Raymond Rousseau : né en 1913 à Chennevières (Côte-d’Or); domicilié à Buxières-les-Froncles (Haute-Marne) au moment de son arrestation ; forgeron ; communiste ; arrêté comme otage communiste le 22 juin 1941 ; interné à Compiègne ; déporté le 6 juillet 1942 à Auschwitz où il meurt à une date inconnue

Raymond Rousseau est né le 24 octobre 1913, à Chennevières (commune de Saint-Marc-sur-Seine, Côte d’Or).
Il habite Buxières-les-Froncles (commune de Froncles, Haute-Marne) au moment de son arrestation.
Il est le fils de Zénaïde Boulommier, 31 ans, sans profession et de Jean-Baptiste Rousseau, 30 ans, ouvrier forgeron à Chenevières, son époux.
Raymond a deux frères et une sœur : Lazare, né Boulommier le 13 novembre 1902, et Gaston, né Boulommier le 29 décembre 1907, reconnus par Jean-Baptiste Rousseau lors son mariage avec leur mère, le 17 février 1912 et Marie, née le 26 janvier 1920 à Saint-Marc-sur-Seine.
En 1924, la famille habite aux Cités de Buxières-lès-Froncles.
Son père est chauffeur de four aux Forges de Froncles, et ses deux aînés y sont lamineurs.
En 1931, à 18 ans, Raymond Boulonnier travaille lui aussi comme métallo aux Forges.
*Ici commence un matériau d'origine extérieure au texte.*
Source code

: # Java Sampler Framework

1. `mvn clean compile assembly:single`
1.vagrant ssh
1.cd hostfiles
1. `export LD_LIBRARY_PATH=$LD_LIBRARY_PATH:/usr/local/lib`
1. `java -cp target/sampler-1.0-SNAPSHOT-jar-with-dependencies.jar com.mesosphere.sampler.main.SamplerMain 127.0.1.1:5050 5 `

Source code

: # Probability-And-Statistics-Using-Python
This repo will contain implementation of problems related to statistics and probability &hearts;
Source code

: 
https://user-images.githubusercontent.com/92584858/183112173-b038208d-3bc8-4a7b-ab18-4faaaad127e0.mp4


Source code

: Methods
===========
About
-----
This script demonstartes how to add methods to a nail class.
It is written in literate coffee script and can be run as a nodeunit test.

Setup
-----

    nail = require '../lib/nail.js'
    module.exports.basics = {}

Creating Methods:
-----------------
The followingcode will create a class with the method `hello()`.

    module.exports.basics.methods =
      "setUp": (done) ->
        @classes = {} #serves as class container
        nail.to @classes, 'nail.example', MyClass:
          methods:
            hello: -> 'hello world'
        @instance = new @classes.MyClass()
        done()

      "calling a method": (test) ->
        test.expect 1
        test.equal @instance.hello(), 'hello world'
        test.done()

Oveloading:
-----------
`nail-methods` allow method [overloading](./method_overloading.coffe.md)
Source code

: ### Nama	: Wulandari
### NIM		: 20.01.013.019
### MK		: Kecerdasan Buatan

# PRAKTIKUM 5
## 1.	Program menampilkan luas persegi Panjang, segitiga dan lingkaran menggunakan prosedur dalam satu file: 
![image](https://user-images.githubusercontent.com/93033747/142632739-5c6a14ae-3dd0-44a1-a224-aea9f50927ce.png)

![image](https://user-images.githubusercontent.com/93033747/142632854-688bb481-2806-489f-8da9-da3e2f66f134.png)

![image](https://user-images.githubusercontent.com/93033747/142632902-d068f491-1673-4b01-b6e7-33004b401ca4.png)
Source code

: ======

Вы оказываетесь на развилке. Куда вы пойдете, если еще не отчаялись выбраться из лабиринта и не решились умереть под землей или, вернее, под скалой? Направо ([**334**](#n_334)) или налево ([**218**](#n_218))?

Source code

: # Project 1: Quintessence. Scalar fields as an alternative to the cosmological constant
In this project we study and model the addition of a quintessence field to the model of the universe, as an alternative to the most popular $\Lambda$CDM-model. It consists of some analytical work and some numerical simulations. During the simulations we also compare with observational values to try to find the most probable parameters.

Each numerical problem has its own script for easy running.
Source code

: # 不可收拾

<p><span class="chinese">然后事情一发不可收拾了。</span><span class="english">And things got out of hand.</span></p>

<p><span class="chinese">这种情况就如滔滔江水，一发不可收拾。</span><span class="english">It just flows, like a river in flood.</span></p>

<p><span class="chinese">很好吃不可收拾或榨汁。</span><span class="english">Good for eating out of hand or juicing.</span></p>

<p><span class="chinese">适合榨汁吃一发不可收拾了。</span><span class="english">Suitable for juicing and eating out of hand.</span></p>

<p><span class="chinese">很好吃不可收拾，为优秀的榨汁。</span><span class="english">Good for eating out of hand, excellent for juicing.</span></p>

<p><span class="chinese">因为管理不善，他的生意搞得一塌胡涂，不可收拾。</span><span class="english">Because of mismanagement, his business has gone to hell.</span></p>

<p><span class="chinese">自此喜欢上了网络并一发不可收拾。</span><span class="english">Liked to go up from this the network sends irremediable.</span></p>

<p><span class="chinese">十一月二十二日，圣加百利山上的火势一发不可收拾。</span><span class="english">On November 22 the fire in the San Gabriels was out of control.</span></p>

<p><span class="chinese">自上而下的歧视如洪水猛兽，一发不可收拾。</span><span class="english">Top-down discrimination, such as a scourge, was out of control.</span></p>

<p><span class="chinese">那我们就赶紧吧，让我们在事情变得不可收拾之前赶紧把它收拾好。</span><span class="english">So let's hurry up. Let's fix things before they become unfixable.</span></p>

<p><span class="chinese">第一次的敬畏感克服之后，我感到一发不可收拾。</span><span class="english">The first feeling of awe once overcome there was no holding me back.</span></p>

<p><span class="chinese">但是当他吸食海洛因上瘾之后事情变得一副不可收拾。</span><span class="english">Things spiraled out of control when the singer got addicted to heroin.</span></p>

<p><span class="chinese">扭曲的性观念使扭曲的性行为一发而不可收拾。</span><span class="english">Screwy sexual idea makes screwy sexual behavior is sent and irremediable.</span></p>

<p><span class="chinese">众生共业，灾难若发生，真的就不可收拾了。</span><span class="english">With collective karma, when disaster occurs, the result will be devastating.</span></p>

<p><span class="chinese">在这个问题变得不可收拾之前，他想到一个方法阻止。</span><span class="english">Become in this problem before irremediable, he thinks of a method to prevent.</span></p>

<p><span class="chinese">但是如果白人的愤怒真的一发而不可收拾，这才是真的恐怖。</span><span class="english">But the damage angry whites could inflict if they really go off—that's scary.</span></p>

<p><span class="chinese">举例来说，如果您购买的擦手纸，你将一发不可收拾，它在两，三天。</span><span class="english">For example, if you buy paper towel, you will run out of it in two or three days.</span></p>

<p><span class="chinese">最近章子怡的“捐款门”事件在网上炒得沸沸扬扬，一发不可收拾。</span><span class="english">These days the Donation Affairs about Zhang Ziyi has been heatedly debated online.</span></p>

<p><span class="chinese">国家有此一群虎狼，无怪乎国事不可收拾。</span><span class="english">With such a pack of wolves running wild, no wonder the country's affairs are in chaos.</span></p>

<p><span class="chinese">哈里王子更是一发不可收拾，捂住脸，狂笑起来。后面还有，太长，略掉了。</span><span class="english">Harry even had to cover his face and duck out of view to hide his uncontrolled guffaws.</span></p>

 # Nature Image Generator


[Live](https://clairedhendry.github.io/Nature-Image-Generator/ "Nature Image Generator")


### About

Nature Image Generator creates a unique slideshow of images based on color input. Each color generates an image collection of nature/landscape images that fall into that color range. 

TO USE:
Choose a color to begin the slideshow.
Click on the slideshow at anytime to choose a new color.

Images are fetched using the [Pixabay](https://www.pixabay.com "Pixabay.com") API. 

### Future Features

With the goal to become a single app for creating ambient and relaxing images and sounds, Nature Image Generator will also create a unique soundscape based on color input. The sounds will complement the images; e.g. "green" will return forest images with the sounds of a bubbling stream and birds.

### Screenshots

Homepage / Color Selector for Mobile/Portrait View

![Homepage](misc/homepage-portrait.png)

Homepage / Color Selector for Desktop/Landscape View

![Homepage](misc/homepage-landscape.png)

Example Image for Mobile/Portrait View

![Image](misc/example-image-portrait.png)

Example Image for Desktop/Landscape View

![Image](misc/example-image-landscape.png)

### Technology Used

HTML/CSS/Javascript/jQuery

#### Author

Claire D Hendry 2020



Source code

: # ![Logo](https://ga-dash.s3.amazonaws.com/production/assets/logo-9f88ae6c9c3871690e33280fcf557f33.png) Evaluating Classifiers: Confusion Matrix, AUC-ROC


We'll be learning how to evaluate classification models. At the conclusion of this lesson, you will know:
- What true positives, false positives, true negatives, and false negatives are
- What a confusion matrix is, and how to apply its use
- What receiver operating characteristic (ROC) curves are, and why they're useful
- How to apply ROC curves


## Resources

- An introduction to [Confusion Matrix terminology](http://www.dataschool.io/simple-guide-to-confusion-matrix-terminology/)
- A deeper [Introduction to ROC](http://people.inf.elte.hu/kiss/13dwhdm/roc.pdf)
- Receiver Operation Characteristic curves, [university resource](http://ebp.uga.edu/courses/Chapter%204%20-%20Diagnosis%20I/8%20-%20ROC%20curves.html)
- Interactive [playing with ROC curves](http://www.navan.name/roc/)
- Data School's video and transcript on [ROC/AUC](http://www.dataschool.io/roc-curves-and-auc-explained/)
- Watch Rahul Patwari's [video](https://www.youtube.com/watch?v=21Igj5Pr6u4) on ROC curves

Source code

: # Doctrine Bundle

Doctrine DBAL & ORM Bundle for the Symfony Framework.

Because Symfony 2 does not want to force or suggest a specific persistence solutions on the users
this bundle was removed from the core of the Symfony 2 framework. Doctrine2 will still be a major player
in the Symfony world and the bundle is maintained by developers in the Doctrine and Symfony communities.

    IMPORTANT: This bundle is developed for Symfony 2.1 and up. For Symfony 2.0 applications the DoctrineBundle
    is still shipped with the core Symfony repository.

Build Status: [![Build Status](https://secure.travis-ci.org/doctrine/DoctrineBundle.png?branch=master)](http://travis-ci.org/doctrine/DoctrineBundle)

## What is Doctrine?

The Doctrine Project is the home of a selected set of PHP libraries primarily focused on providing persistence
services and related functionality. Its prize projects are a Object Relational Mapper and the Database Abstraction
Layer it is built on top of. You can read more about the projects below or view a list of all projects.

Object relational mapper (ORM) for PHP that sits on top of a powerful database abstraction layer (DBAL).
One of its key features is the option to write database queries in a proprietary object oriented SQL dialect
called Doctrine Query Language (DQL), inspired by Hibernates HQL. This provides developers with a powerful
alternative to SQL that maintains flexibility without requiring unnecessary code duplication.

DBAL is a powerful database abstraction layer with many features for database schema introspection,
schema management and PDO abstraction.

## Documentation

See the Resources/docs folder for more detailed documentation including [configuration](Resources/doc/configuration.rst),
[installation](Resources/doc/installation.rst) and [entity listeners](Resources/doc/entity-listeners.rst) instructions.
Son grand-père maternel, âgé de 77 ans qui habite avec eux, y travaille également comme manœuvre (les retraites sont rarissimes dans la métallurgie).
En 1936, Raymond Rousseau est forgeron aux Forges de Froncles, dont le site a été repris par Citroën en 1921.
Raymond Rousseau a épousé Renée Boulommier (1919-1995), née le 9 février 1919 à Saint-Marc-sur-Seine (Côte-d’Or), divorcée en juillet 1939 d’Abel Piqué. Le couple Rousseau a une fille, Micheline.
Raymond Rousseau est membre du Parti communiste.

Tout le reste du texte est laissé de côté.